Fort Wellington, at Prescott, has been partially restored. From it, in the War of 1812, British and Canadian troops sallied out to capture Ogdensburg, and in the invasion of 1838 to repel the Americans under Von Schoultz.

Fort Henry, at Kingston, was started as a blockhouse to protect the naval dockyard. When Colonel John By began construction of the Rideau Canal to provide a safe inland passage from Lake Ontario to Ottawa and Montreal, the stone fortress was raised to guard the canal’s Ontario end. Wholly restored, the fort offers many souvenirs of the past century.

Fort York, Toronto, was established in 1793, and played a prominent role in the War of 1812. Fort George, at Niagara-on-the-Lake, was built in 1797 and destroyed by the Americans in 1813. Its blockhouses have been restored, and its powder magazine still stands.

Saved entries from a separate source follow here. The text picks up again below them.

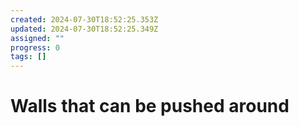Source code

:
 ```yaml
---
created: 2024-07-30T18:52:25.353Z
updated: 2024-07-30T18:52:25.349Z
assigned: ""
progress: 0
tags: []
---
```


# Walls that can be pushed around
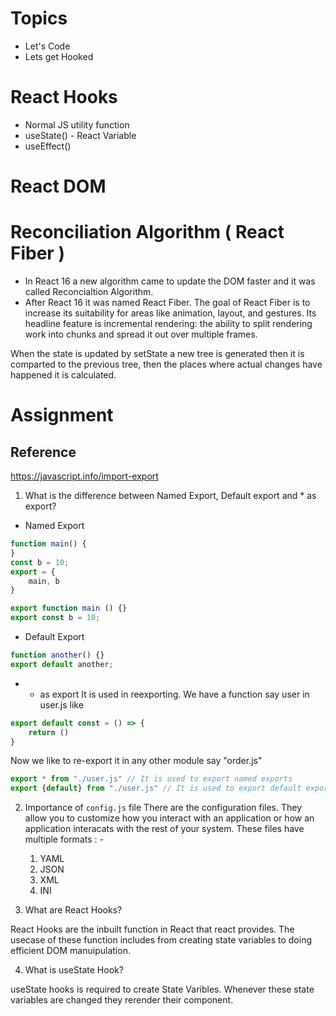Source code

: # Topics
- Let's Code
- Lets get Hooked


# React Hooks
- Normal JS utility function 
- useState() - React Variable
- useEffect()


# React DOM 


# Reconciliation Algorithm ( React Fiber )
- In React 16 a new algorithm came to update the DOM faster and it was called Reconcialtion Algorithm.
- After React 16 it was named React Fiber.
The goal of React Fiber is to increase its suitability for areas like animation, layout, and gestures. Its headline feature is incremental rendering: the ability to split rendering work into chunks and spread it out over multiple frames.

When the state is updated by setState a new tree is generated then it is comparted to the previous tree, then the places where actual changes have happened it is calculated. 


# Assignment

## Reference 
https://javascript.info/import-export 

1. What is the difference between Named Export, Default export and * as export?
- Named Export 
```js
function main() {
}
const b = 10;
export = {
    main, b
}
```

```js
export function main () {}
export const b = 10;
```

- Default Export 
```js
function another() {}
export default another;
```
- * as export 
It is used in reexporting. 
We have a function say user in user.js like 
```js
export default const = () => {
    return ()
}

```

Now we like to re-export it in any other module say "order.js"
```javascript
export * from "./user.js" // It is used to export named exports
export {default} from "./user.js" // It is used to export default exports
```

2. Importance of `config.js` file 
There are the configuration files. They allow you to customize how you interact with an application or how an application interacats with the rest of your system. 
These files have multiple formats : - 
    1. YAML
    2. JSON
    3. XML
    4. INI

3. What are React Hooks?

React Hooks are the inbuilt function in React that react provides. The usecase of these function includes from creating state variables to doing efficient DOM manuipulation.

4. What is useState Hook?

useState hooks is required to create State Varibles. Whenever these state variables are changed they rerender their component.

When Sitting Bull and the Sioux under his command crossed the boundary into what is now Saskatchewan after the Battle of the Little Big Horn, the North West Mounted Police established a detachment at Wood Mountain. From this post, of which one building has been reconstructed, a handful of police controlled the proud and powerful Sioux Nation.

Fort Steele is being rebuilt a few miles from Cranbrook, B.C. Some twenty houses and buildings have been restored.

Sites and plaques

The use of historical plaques is justified when nothing but the site of a building is to be found.

The national and provincial plaques mark places where diligent research has placed an “X” to say that here a man died bravely, and there a treaty was signed or a battle fought.

These plaques should be easily read. Some, like our national markers, may be artistically pleasing, but their small raised lettering is hardly decipherable. They fail in their duty to communicate.

Without buildings, but still a memorable spot marked by a plaque, is the site of the Parliament Oak at Niagara-on-the-Lake. On May 1, 1793, there was passed on this spot the Seventh Act of Parliament, freeing the slaves in Upper Canada. Thus Canada became the first British possession to provide by legislation for the abolition of slavery, 79 years before slavery was abolished in the United States.

Cemeteries, too, have their tales to tell of the heroic past. In the old burying ground at St. Andrews West in Ontario is the grave of Simon Fraser, great explorer, the first to descend the Fraser River. Here, too, is a memorial to Miles Macdonell, who was superintendent of Lord Selkirk’s Red River Colony in Manitoba.

Thought kindled by all these memorials will inspire Canadians in their second century as a united nation to actions worthy of such forefathers.

On the occasion of the Centenary of Confederation, everyone who can do so will wish to visit the Legislative Building in Charlottetown, Prince Edward Island. There is the room in which delegates discussed the Union of British North America.

A plaque on the wall reads: “In the hearts and minds of the delegates who assembled in this room on September 1st 1864 was born the Dominion of Canada.” A plaque on the table marks the spot where the Articles of Confederation were signed.